Before printing, remove every picture; then print the lines below exactly, from the first line through the line containing "not paid out.".

Available data:
──────────

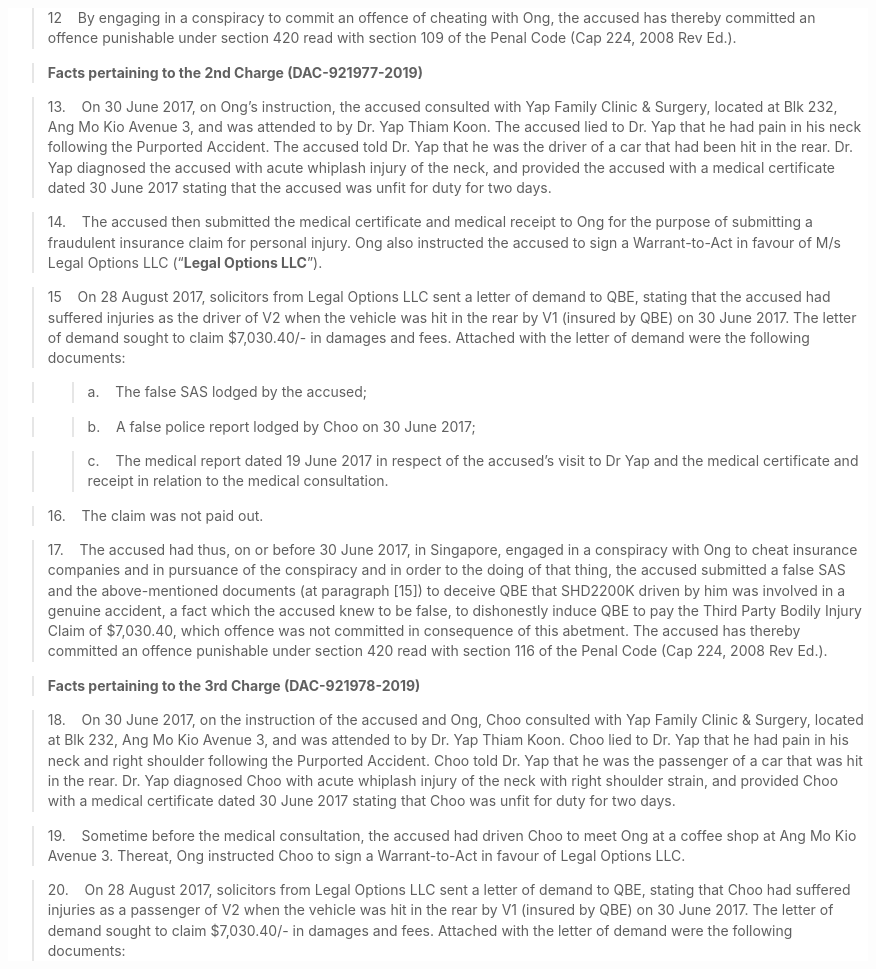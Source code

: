 > 12    By engaging in a conspiracy to commit an offence of cheating with Ong, the accused has thereby committed an offence punishable under section 420 read with section 109 of the Penal Code (Cap 224, 2008 Rev Ed.).

> **Facts pertaining to the 2nd Charge (DAC-921977-2019)**

> 13.    On 30 June 2017, on Ong’s instruction, the accused consulted with Yap Family Clinic & Surgery, located at Blk 232, Ang Mo Kio Avenue 3, and was attended to by Dr. Yap Thiam Koon. The accused lied to Dr. Yap that he had pain in his neck following the Purported Accident. The accused told Dr. Yap that he was the driver of a car that had been hit in the rear. Dr. Yap diagnosed the accused with acute whiplash injury of the neck, and provided the accused with a medical certificate dated 30 June 2017 stating that the accused was unfit for duty for two days.

> 14.    The accused then submitted the medical certificate and medical receipt to Ong for the purpose of submitting a fraudulent insurance claim for personal injury. Ong also instructed the accused to sign a Warrant-to-Act in favour of M/s Legal Options LLC (“**Legal Options LLC**”).

> 15    On 28 August 2017, solicitors from Legal Options LLC sent a letter of demand to QBE, stating that the accused had suffered injuries as the driver of V2 when the vehicle was hit in the rear by V1 (insured by QBE) on 30 June 2017. The letter of demand sought to claim $7,030.40/- in damages and fees. Attached with the letter of demand were the following documents:

>> a.    The false SAS lodged by the accused;

>> b.    A false police report lodged by Choo on 30 June 2017;

>> c.    The medical report dated 19 June 2017 in respect of the accused’s visit to Dr Yap and the medical certificate and receipt in relation to the medical consultation.

> 16.    The claim was not paid out.

> 17.    The accused had thus, on or before 30 June 2017, in Singapore, engaged in a conspiracy with Ong to cheat insurance companies and in pursuance of the conspiracy and in order to the doing of that thing, the accused submitted a false SAS and the above-mentioned documents (at paragraph \[15\]) to deceive QBE that SHD2200K driven by him was involved in a genuine accident, a fact which the accused knew to be false, to dishonestly induce QBE to pay the Third Party Bodily Injury Claim of $7,030.40, which offence was not committed in consequence of this abetment. The accused has thereby committed an offence punishable under section 420 read with section 116 of the Penal Code (Cap 224, 2008 Rev Ed.).

> **Facts pertaining to the 3rd Charge (DAC-921978-2019)**

> 18.    On 30 June 2017, on the instruction of the accused and Ong, Choo consulted with Yap Family Clinic & Surgery, located at Blk 232, Ang Mo Kio Avenue 3, and was attended to by Dr. Yap Thiam Koon. Choo lied to Dr. Yap that he had pain in his neck and right shoulder following the Purported Accident. Choo told Dr. Yap that he was the passenger of a car that was hit in the rear. Dr. Yap diagnosed Choo with acute whiplash injury of the neck with right shoulder strain, and provided Choo with a medical certificate dated 30 June 2017 stating that Choo was unfit for duty for two days.

> 19.    Sometime before the medical consultation, the accused had driven Choo to meet Ong at a coffee shop at Ang Mo Kio Avenue 3. Thereat, Ong instructed Choo to sign a Warrant-to-Act in favour of Legal Options LLC.

> 20.    On 28 August 2017, solicitors from Legal Options LLC sent a letter of demand to QBE, stating that Choo had suffered injuries as a passenger of V2 when the vehicle was hit in the rear by V1 (insured by QBE) on 30 June 2017. The letter of demand sought to claim $7,030.40/- in damages and fees. Attached with the letter of demand were the following documents:


[^1]: Plea-in-mitigation at \[23\].
[^2]: _PP V Chua Eng Cheong_ (DAC 901391/2019); _PP v Junaidah Bte Abdullah_ (DAC 931674-2017 & Ors) and _PP v Shawn Foong Choong Wai_ (DAC 907171-2016 & Ors).
[^3]: SOF at \[5\].
[^4]: SOF at \[6\].
[^5]: Plea-in-mitigation at \[33\].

──────────

Solution to the exercise:
Source code

: > 12    By engaging in a conspiracy to commit an offence of cheating with Ong, the accused has thereby committed an offence punishable under section 420 read with section 109 of the Penal Code (Cap 224, 2008 Rev Ed.).

> **Facts pertaining to the 2nd Charge (DAC-921977-2019)**

> 13.    On 30 June 2017, on Ong’s instruction, the accused consulted with Yap Family Clinic & Surgery, located at Blk 232, Ang Mo Kio Avenue 3, and was attended to by Dr. Yap Thiam Koon. The accused lied to Dr. Yap that he had pain in his neck following the Purported Accident. The accused told Dr. Yap that he was the driver of a car that had been hit in the rear. Dr. Yap diagnosed the accused with acute whiplash injury of the neck, and provided the accused with a medical certificate dated 30 June 2017 stating that the accused was unfit for duty for two days.

> 14.    The accused then submitted the medical certificate and medical receipt to Ong for the purpose of submitting a fraudulent insurance claim for personal injury. Ong also instructed the accused to sign a Warrant-to-Act in favour of M/s Legal Options LLC (“**Legal Options LLC**”).

> 15    On 28 August 2017, solicitors from Legal Options LLC sent a letter of demand to QBE, stating that the accused had suffered injuries as the driver of V2 when the vehicle was hit in the rear by V1 (insured by QBE) on 30 June 2017. The letter of demand sought to claim $7,030.40/- in damages and fees. Attached with the letter of demand were the following documents:

>> a.    The false SAS lodged by the accused;

>> b.    A false police report lodged by Choo on 30 June 2017;

>> c.    The medical report dated 19 June 2017 in respect of the accused’s visit to Dr Yap and the medical certificate and receipt in relation to the medical consultation.

> 16.    The claim was not paid out.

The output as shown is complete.